When the beef is browned and no longer pink, transfer it to a plate lined with paper towels. Wipe the grease out of the frying pan with a paper towel. If there’s lots of stuck-on bits, you can deglaze the pan with 1T stock or water, boiling it for a minute or so. Add 1 T olive oil and the onion (I had about 1c onion, you don’t have to measure). Cook the onions until they are soft and lightly browned. While the onion cooks, slice cremini mushrooms- I had about 1.5 c, sliced. Add those to the pan once the onions are browned. Cook until they become very soft and release their juices. You know you’re ready to proceed when it looks like you’ve got a lot less mushroom than you added.

Add the contents of one 28-oz can of chopped tomatoes with their juice to the pan, 1 T tomato paste, a drizzle of olive oil, 1 tsp kosher salt, lots of ground black pepper, and more red pepper flakes- about 1/4-1/2 tsp or more if you love your spice. I had fresh rosemary, so I tore up about 2 tsp of that, added that to the sauce along with about 1/2 tsp dried oregano. Feel free to experiment with herbs in the rosemary, oregano, basil, thyme, marjoram group. You can use them combination, just try to keep it about 1/2 tsp dry or 1 T. fresh for this amount of sauce. If you’ve got dry (not oil-packed) sundried tomatoes, you can use them in this dish, too. Slice them thin and add them with the tomatoes.

Let that simmer over low heat to meld the flavors. In the meantime, salt your boiling water and add dried pasta (I used about 1/2 lb).

When the pasta is cooked, drain it, reserving about 1 c. of the pasta water, and add the pasta to the sauce. Finish as described above. This makes a good, spicy meat sauce. It also works well using half ground beef, half sausage- remove it from its casing and cook with the beef. If you don’t like spice, skip the red pepper, or use a light hand there.

The real secret about this dish? I like it with a glass of milk. I once told this to Valentina. She indicated this would not win over any Italian, and advised me to keep such information to myself.

Tuesday, November 13, 2007

Pumpkin Risotto





I love all things pumpkin.

I don't, however, buy pumpkins in the raw much. But there was a nice heavy sugar pumpkin at People's, looking bright orange and delicious. So I bought it. While I had planned on soup for this pumpkin, I have to admit I was a bit souped-out from the squash a few days ago. Inspired by a recent episode of KCRW's Good Food that loosely discussed the idea of pumpkin risotto, I decided to forge a path in that direction. As it was starting to rain and I had a good parking spot, I based it on my kitchen's current ingredients.

1 pumpkin
1/2 onion, chopped
4 shallots, chopped
2 cloves garlic, peeled, 1 whole, 1 chopped
vegetable stock (about 5 c)
2 c. arborio rice
spinach
chipotle chile flakes (not necessary)
a few gratings of fresh nutmeg
olive oil, butter
cheese, if you like it: Parmesan or goat cheese would both be good.

I halved the pumpkin, scooped out the seeds and the strings (save seeds), and put the pumpkin, with the exposed insides down, into a casserole dish with about 1" water in the bottom. Put that in the oven at about 425F to roast.

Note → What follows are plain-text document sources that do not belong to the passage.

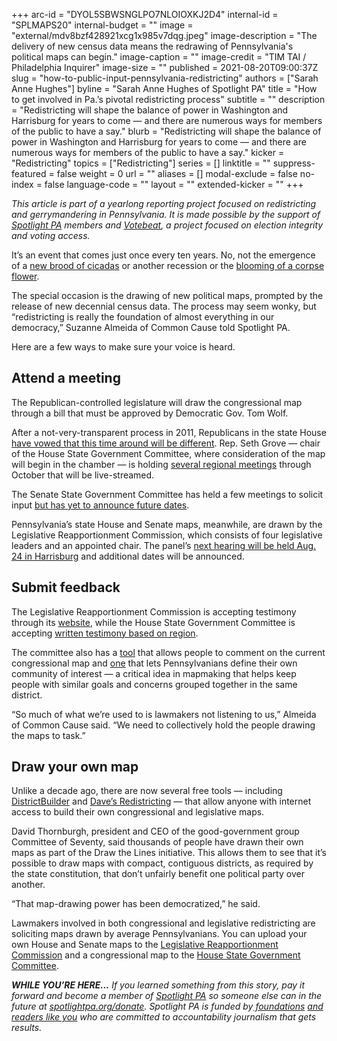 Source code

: +++
arc-id = "DYOL5SBWSNGLPO7NLOIOXKJ2D4"
internal-id = "SPLMAPS20"
internal-budget = ""
image = "external/mdv8bzf428921xcg1x985v7dqg.jpeg"
image-description = "The delivery of new census data means the redrawing of Pennsylvania's political maps can begin."
image-caption = ""
image-credit = "TIM TAI / Philadelphia Inquirer"
image-size = ""
published = 2021-08-20T09:00:37Z
slug = "how-to-public-input-pennsylvania-redistricting"
authors = ["Sarah Anne Hughes"]
byline = "Sarah Anne Hughes of Spotlight PA"
title = "How to get involved in Pa.’s pivotal redistricting process"
subtitle = ""
description = "Redistricting will shape the balance of power in Washington and Harrisburg for years to come — and there are numerous ways for members of the public to have a say."
blurb = "Redistricting will shape the balance of power in Washington and Harrisburg for years to come — and there are numerous ways for members of the public to have a say."
kicker = "Redistricting"
topics = ["Redistricting"]
series = []
linktitle = ""
suppress-featured = false
weight = 0
url = ""
aliases = []
modal-exclude = false
no-index = false
language-code = ""
layout = ""
extended-kicker = ""
+++

<i>This article is part of a yearlong reporting project focused on redistricting and gerrymandering in Pennsylvania. It is made possible by the support of </i><a href="https://www.spotlightpa.org/"><i>Spotlight PA</i></a><i> members and </i><a href="https://votebeat.org/"><i>Votebeat</i></a><i>, a project focused on election integrity and voting access.</i>

It’s an event that comes just once every ten years. No, not the emergence of a <a href="https://www.scientificamerican.com/article/brood-x-cicadas-are-emerging-at-last1/">new brood of cicadas</a> or another recession or the <a href="https://archive.triblive.com/lifestyles/home-garden/hold-your-nose-and-head-to-phipps-for-new-corpse-flower/">blooming of a corpse flower</a>.

The special occasion is the drawing of new political maps, prompted by the release of new decennial census data. The process may seem wonky, but “redistricting is really the foundation of almost everything in our democracy,” Suzanne Almeida of Common Cause told Spotlight PA.

Here are a few ways to make sure your voice is heard.

## Attend a meeting

The Republican-controlled legislature will draw the congressional map through a bill that must be approved by Democratic Gov. Tom Wolf.

After a not-very-transparent process in 2011, Republicans in the state House <a href="https://www.spotlightpa.org/news/2021/07/pa-congressional-map-redistricting-public-meetings-seth-grove/">have vowed that this time around will be different</a>. Rep. Seth Grove — chair of the House State Government Committee, where consideration of the map will begin in the chamber — is holding <a href="http://www.paredistricting.com/hearingschedule">several regional meetings</a> through October that will be live-streamed.

The Senate State Government Committee has held a few meetings to solicit input <a href="https://web.archive.org/web/20230102101425/https://stategovernment.pasenategop.com/category/meeting_hearing/">but has yet to announce future dates</a>.

Pennsylvania’s state House and Senate maps, meanwhile, are drawn by the Legislative Reapportionment Commission, which consists of four legislative leaders and an appointed chair. The panel’s <a href="https://www.redistricting.state.pa.us/commission/hearings">next hearing will be held Aug. 24 in Harrisburg</a> and additional dates will be announced.

<script src="https://www.spotlightpa.org/embed.js" async></script><div data-spl-embed-version="1" data-spl-src="https://www.spotlightpa.org/embeds/newsletter/"></div>

## Submit feedback

The Legislative Reapportionment Commission is accepting testimony through its <a href="https://www.redistricting.state.pa.us/comment/">website</a>, while the House State Government Committee is accepting <a href="http://www.paredistricting.com/hearingschedule">written testimony based on region</a>.

The committee also has a <a href="https://app.mydistricting.com/legdistricting/comments/plan/3/20">tool</a> that allows people to comment on the current congressional map and <a href="https://app.mydistricting.com/legdistricting/pennsylvania/community">one</a> that lets Pennsylvanians define their own community of interest — a critical idea in mapmaking that helps keep people with similar goals and concerns grouped together in the same district.

“So much of what we’re used to is lawmakers not listening to us,” Almeida of Common Cause said. “We need to collectively hold the people drawing the maps to task.”

<script src="https://www.spotlightpa.org/embed.js" async></script><div data-spl-embed-version="1" data-spl-src="https://www.spotlightpa.org/embeds/donate/?teaser_text=If%20you%20learned%20something%20from%20this%20report%2C%20pay%20it%20forward%20and%20become%20a%20member%20of%20Spotlight%20PA%20so%20someone%20else%20can%20in%20the%20future."></div>


## Draw your own map

Unlike a decade ago, there are now several free tools — including <a href="https://www.districtbuilder.org/">DistrictBuilder</a> and <a href="https://davesredistricting.org/">Dave’s Redistricting</a> — that allow anyone with internet access to build their own congressional and legislative maps.

David Thornburgh, president and CEO of the good-government group Committee of Seventy, said thousands of people have drawn their own maps as part of the Draw the Lines initiative. This allows them to see that it’s possible to draw maps with compact, contiguous districts, as required by the state constitution, that don’t unfairly benefit one political party over another.

“That map-drawing power has been democratized,” he said.

Lawmakers involved in both congressional and legislative redistricting are soliciting maps drawn by average Pennsylvanians. You can upload your own House and Senate maps to the <a href="https://www.redistricting.state.pa.us/comment/">Legislative Reapportionment Commission</a> and a congressional map to the <a href="http://www.paredistricting.com/input">House State Government Committee</a>.

<i><b>WHILE YOU’RE HERE...</b></i><i> If you learned something from this story, pay it forward and become a member of </i><a href="https://www.spotlightpa.org/"><i>Spotlight PA</i></a><i> so someone else can in the future at </i><a href="http://spotlightpa.org/donate"><i>spotlightpa.org/donate</i></a><i>. Spotlight PA is funded by</i><a href="https://www.spotlightpa.org/support"><i> foundations</i></a><i> </i><a href="https://www.spotlightpa.org/support"><i>and readers like you</i></a><i> who are committed to accountability journalism that gets results.</i>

Meanwhile, I tossed the seeds with a bit of melted butter and some salt, spread them on a baking sheet and added them to the oven to toast, about 30 min. Stir them occasionally and try not to make the same mistake I did, keep an eye or a keen nose on them so that they don't over-roast.

Let the pumpkin go for a while... about 35-45 min, until the pumpkin is cooked (this is a good recipe for a rainy day). Peel the skin off with your fingers or cut it off with a knife, then cut the pumpkin into roughly 1" cubes. Put half of it on a baking sheet (I used the one that had the seeds on it) and toss with salt and olive oil, return to oven to caramelize the pumpkin a bit, get it nice and roasty. Take it out when it starts to brown slightly.

Mash the other half up for use in the risotto.

Risotto: Put about 2 T olive oil in the bottom of a large pot. Heat the oil, add the onions and shallots. When onions start to soften, add the garlic. You'll later remove the whole garlic clove, it gives good flavor without overpowering.

After about another 3 min- before the garlic browns- add the rice and stir to coat with oil. Add the mashed pumpkin and coat the rice with the pumpkin. Let that cook for a few minutes, it might start to brown a bit on the bottom.

Add the stock, 1 c. at a time, stirring frequently. Don't add the next cup until the previous one is well-absorbed. The stirring is important b/c it releases starches from the rice, making your risotto feel creamy in your mouth.

Repeat until your rice is al dente- like cooked pasta, it shouldn't be mushy or soggy. The very inside will offer the slightest resistance to your biting into it. When it's about done, finish it with about 1T butter (just stir it in) and the cheese if you like it, salt and pepper to taste, and grate in the faintest hint of nutmeg. Finally, add several handfuls of spinach to the pot and cover it. The spinach will steam this way, then you can fold it into the risotto.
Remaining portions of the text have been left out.